Before the COVID-19 outbreak, we were eagerly awaiting the UN Secretary General’s report on progress that has been made against the targets in the landmark UN political declaration on TB in 2018, designed to accelerate progress on ending TB.
Big challenges remained, such as underfunding for TB programmes and TB research, issues with diagnosis leading to 30% of people with TB each year being “missed” and only 1 in 3 people with drug-resistant TB were enrolled on treatment.
But progress was being made. Organisations such as the Global Fund to Fight AIDS, TB and Malaria, the Stop TB Partnership and the World Health Organization were investing in approaches that worked, such as scaling up case finding.
The impact of COVID-19 on TB is due to a number of factors, including the impact of lockdowns on ability to access local health services.
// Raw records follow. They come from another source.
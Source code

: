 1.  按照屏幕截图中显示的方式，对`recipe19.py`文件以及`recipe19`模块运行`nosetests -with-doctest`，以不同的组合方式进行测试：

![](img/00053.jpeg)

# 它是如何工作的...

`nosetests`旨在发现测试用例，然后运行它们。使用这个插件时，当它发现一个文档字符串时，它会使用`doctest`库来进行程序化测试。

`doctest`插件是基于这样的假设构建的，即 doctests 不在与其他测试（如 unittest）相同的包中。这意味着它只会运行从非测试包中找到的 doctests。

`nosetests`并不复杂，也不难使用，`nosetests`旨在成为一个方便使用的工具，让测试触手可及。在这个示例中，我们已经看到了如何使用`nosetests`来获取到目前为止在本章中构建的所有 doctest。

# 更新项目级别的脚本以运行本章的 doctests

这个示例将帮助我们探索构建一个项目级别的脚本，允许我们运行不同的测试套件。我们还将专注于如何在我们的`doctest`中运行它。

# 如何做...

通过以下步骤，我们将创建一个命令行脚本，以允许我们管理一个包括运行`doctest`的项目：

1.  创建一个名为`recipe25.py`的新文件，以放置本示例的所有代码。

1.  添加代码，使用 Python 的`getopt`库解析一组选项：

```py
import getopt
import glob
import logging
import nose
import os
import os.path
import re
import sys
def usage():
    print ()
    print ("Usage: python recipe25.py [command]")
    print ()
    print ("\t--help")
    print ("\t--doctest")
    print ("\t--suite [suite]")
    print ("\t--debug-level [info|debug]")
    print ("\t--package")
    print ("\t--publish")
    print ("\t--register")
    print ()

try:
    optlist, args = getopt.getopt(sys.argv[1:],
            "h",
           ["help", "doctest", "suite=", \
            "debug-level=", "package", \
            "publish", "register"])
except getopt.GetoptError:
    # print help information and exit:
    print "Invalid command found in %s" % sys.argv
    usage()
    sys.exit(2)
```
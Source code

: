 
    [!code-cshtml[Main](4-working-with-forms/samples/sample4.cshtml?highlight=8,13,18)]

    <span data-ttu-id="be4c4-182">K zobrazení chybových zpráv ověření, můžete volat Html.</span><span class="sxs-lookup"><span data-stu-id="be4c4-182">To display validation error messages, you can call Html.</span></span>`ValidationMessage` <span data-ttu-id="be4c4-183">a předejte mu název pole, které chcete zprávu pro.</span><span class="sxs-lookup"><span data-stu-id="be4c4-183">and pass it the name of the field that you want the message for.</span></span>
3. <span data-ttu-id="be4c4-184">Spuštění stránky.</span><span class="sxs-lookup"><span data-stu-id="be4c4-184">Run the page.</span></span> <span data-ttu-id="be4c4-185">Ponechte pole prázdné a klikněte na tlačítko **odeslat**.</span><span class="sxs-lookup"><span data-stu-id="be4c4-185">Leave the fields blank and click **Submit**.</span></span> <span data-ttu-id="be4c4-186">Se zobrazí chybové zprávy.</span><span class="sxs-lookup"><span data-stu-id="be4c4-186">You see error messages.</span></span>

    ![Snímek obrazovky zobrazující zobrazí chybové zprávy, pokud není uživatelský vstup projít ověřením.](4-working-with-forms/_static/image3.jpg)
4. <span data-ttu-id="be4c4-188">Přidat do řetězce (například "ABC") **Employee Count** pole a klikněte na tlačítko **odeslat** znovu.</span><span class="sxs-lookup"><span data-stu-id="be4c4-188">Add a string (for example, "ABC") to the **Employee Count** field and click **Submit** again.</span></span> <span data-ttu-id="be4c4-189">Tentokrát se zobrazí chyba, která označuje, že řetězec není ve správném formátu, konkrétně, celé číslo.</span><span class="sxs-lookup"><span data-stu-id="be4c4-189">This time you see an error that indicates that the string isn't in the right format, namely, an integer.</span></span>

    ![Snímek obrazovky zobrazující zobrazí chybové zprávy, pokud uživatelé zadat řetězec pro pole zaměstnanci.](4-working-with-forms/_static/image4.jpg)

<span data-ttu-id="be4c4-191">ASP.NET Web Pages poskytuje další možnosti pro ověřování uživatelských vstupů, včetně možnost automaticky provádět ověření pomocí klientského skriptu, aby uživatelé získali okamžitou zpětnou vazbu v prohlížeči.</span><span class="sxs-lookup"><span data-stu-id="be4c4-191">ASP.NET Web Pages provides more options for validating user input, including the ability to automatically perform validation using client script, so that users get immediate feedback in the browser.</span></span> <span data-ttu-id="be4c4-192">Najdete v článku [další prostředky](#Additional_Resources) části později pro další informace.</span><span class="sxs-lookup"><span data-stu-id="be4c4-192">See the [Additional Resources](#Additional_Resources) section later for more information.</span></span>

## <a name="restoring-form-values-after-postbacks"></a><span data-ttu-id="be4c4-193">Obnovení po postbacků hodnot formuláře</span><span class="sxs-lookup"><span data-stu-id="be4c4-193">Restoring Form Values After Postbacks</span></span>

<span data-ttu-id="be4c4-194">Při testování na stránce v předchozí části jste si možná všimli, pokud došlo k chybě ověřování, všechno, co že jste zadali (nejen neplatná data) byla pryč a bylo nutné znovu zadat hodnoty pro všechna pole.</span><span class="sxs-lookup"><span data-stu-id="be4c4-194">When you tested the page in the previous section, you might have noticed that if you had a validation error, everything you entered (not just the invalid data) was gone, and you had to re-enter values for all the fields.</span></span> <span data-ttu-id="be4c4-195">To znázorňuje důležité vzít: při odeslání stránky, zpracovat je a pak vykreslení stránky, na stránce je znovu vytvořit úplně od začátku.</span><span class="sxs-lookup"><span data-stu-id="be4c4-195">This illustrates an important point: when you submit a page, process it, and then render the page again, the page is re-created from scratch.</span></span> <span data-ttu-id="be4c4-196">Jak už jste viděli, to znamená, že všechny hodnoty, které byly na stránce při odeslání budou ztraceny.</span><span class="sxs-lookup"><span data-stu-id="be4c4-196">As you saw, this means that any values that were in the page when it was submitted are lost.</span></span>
Other factors include, GeneXpert diagnostic machines are being repurposed for COVID-19 testing, personal protective equipment for health workers being used for COVID-19 leaving a shortage for TB workers, repurposing of national TB budgets, conversion of drug-resistant TB wards to COVID-19 wards, and disruptions to supply of essential TB medical commodities, including drugs.
Time and again, people with TB face a double burden during epidemics or pandemics. During the 2014-15 Ebola epidemic, Guinea saw a 53% decrease in the diagnosis rate of TB, and a doubling of the TB mortality. Countries around the world are following the same pattern during COVID-19 which high TB burden countries, such as India and South Africa reporting significant drops in diagnosis rates. 10-15 additional TB infections are transmitted per person with untreated TB per year. Mortality rates for untreated drug-susceptible and drug-resistant TB are 23% and 30% respectively.
The progress made against TB must be regained through increased efforts and investments. This will include:
- Scaling up case finding, contact tracing, community engagement and use of new, innovative digital tools. This can take place alongside contact tracing and testing for COVID-19.
- Mitigating the impacts of interrupted supplies of quality assured, affordable treatment to prevent disruptions or delays to treatment.
- Ensuring that the development of new tools for TB is continued or expedited once possible.
- Protecting the most vulnerable people and ensuring that services reach everyone.
- Providing adequate protection for all health workers.
Weathering the COVID-19 storm will create short and long term impacts for TB. But it could also create opportunities, such as through increased capacity for contact tracing and testing, as well as widespread recognition of the need for adequate protection for health workers, for equitable research and development, and to protect and prioritise the most vulnerable.